Friday, March 13, 2009

Favourite e-learning research

I'm often asked to provide a piece of research to support e-learning and one of my favourites is a full paper on Carol Twigg's research. What follows is a short summary.

Transforming learning through e-learning

There are three key questions when looking at transformation in education and training:

Is it cost-effective?

Are we seeing better learning?

Can drop-out rates be reduced?


Answers to these questions were sought in one of the most detailed and influential pieces of research into course redesign from the Center for Academic Transformation in the US, funded by an $8.8 million grant from the Pew Charitable Trusts.

The Program in Course Redesign, led by Dr. Carol A. Twigg supervised a truly innovative, wide-ranging and significant experiment in the use of technology in learning. In the light of increasing participation, rising costs and problems with student retention, the research tackled the issues of costs, effectiveness ad retention head-on.

Background to research

Out of hundreds of applicants, 30 research universities, comprehensive universities, independent colleges, and community colleges in all regions of the United States institutions each received a grant of $200,000. The research wisely focused on the courses that generated most enrollments. Just 25 introductory courses cover a third of all students in four-year institutions and half of all students in community colleges. In many of these courses, the drop-out rate ranged from 15% at top research universities through 30-40% at comprehensive universities and to a staggering 50-60% in community colleges. Widening participation clearly has consequences in corresponding drop-out rates after only one year.

Successful transformational tactics

The findings showed that the benefits flowed. Not from an incremental strategy, led by institutions, but from transformational change.

There were several transformational pedagogic changes that were marks of success:

1. Concentrate on large enrollment courses (larger impact and cost savings)

2. Improvements apply to many types of courses

3. Don’t fiddle, redesign the whole course

4. Don’t bolt on new technologies to existing physical system

5. Don’t stay with an unaltered concept of classroom instruction

6. Move students from a passive, "note-taking" role to an active-learning orientation

7. Move from an entirely lecture-based to a student-engagement approach

The point of the research was to have some sort of transformational effect on these institutions and the chosen courses. There had to be a shift from the old to the new so that comparative measures were meaningful.

Carol Twigg’s conclusion, at the end of this study was that we have “traditionally assumed that high quality means low student-faculty ratios, and that large lecture-presentation techniques supported by cheap labor constitute the only viable low-cost alternatives. But it is now clear that course redesign using technology-based, learner-centered principles can offer higher education a way out of this historical trade-off between cost and quality. New models demonstrate that it is indeed possible to improve learning and reduce costs at the same time. For the first time, we can have our cake and eat it too.”

Contact me if you want full paper.

14 comments:

jay said...

This is right on. I'd love to see the whole paper.

Rob said...

Fascinating stuff.
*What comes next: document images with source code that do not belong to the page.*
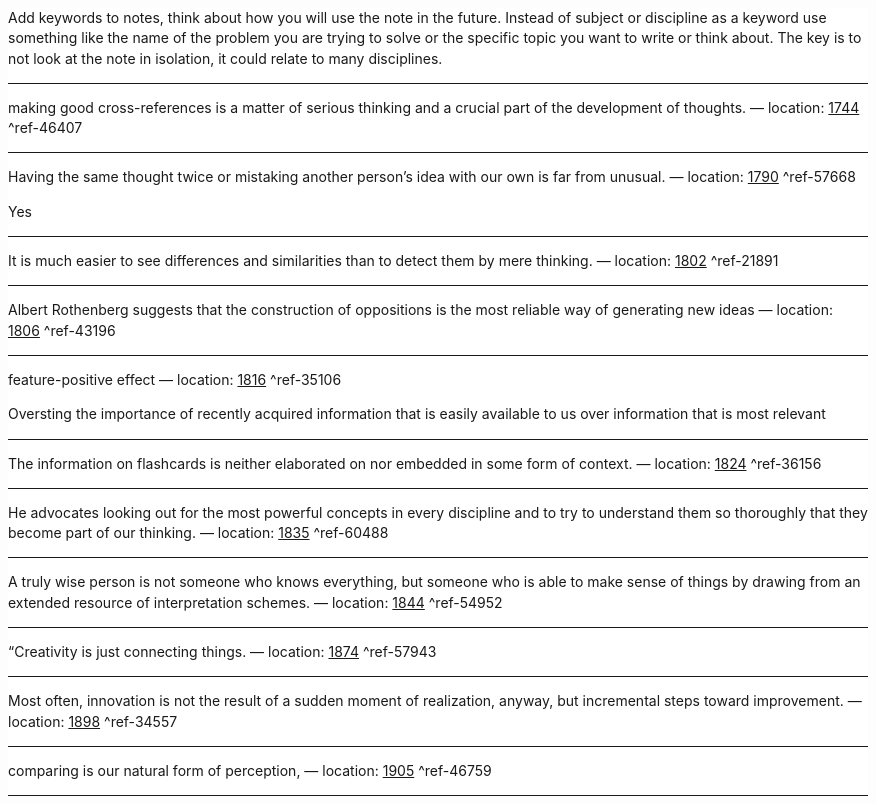 Add keywords to notes, think about how you will use the note in the future. Instead of subject or discipline as a keyword use something like the name of the problem you are trying to solve or the specific topic you want to write or think about. The key is to not look at the note in isolation, it could relate to many disciplines.

---
making good cross-references is a matter of serious thinking and a crucial part of the development of thoughts. — location: [1744](kindle://book?action=open&asin=B09V5M8FR5&location=1744) ^ref-46407

---
Having the same thought twice or mistaking another person’s idea with our own is far from unusual. — location: [1790](kindle://book?action=open&asin=B09V5M8FR5&location=1790) ^ref-57668

Yes

---
It is much easier to see differences and similarities than to detect them by mere thinking. — location: [1802](kindle://book?action=open&asin=B09V5M8FR5&location=1802) ^ref-21891

---
Albert Rothenberg suggests that the construction of oppositions is the most reliable way of generating new ideas — location: [1806](kindle://book?action=open&asin=B09V5M8FR5&location=1806) ^ref-43196

---
feature-positive effect — location: [1816](kindle://book?action=open&asin=B09V5M8FR5&location=1816) ^ref-35106

Oversting the importance of recently acquired information that is easily available to us over information that is most relevant 

---
The information on flashcards is neither elaborated on nor embedded in some form of context. — location: [1824](kindle://book?action=open&asin=B09V5M8FR5&location=1824) ^ref-36156

---
He advocates looking out for the most powerful concepts in every discipline and to try to understand them so thoroughly that they become part of our thinking. — location: [1835](kindle://book?action=open&asin=B09V5M8FR5&location=1835) ^ref-60488

---
A truly wise person is not someone who knows everything, but someone who is able to make sense of things by drawing from an extended resource of interpretation schemes. — location: [1844](kindle://book?action=open&asin=B09V5M8FR5&location=1844) ^ref-54952

---
“Creativity is just connecting things. — location: [1874](kindle://book?action=open&asin=B09V5M8FR5&location=1874) ^ref-57943

---
Most often, innovation is not the result of a sudden moment of realization, anyway, but incremental steps toward improvement. — location: [1898](kindle://book?action=open&asin=B09V5M8FR5&location=1898) ^ref-34557

---
comparing is our natural form of perception, — location: [1905](kindle://book?action=open&asin=B09V5M8FR5&location=1905) ^ref-46759

---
I would love to look at the full paper. I found a few references to it, but not the full text.

Donald Clark said...

National Center for Academic Transformation site has loads of good stuff in this area:

http://www.center.rpi.edu/whatwedo.html

Rob said...

Thanks - really interesting collection. And Carol Twigg turns out to be an Eng Lit person - even better!

Donald Clark said...

When hiring graduate learning designers English Lit students were usually on the ball. Good writing skills and an analytic mind meant they could take most subjects and make them readable as e-learning.

Anonymous said...

Great stuff again Donald...the whole paper would be useful....I think the LSC would be interested given the "capital build crisis" and wonder whether we would be better considering this research in planning BSF?

Rob said...

Interesting, Donald - I will quote you at the next Open Day when faced with the inevitable parent enquiry "What can Eng Lit graduates do?"

Donald Clark said...

Seb Schmoller has also posted some excellent links:
http://fm.schmoller.net/

Anonymous said...

Thanks Donald. To be precise, the links are from this post:
http://fm.schmoller.net/2009/03/giving-a-boost-to-carol-twiggs-work-on-how-to-ensure-technology-interventions-are-cost-effective.html
. Sorry that the URL is so long....., and feel free to edit your comment to point to it instead of accepting this one.

Liz said...

I'd like to receive the whole paper, please.

Anonymous said...

Donald, fantastic stuff please could you let me have a copy of the paper. thanks

bapalarry said...

I'd love a copy of the whole paper. I assume it include a citation for the Twigg research, if not, do you have it? Thanks.

Paper Research said...

Many institutions limit access to their online information. Making this information available will be an asset to all.

regine said...

One of the many advantages of e learning is the interactivity that engages users, pushing them rather than pulling them through training.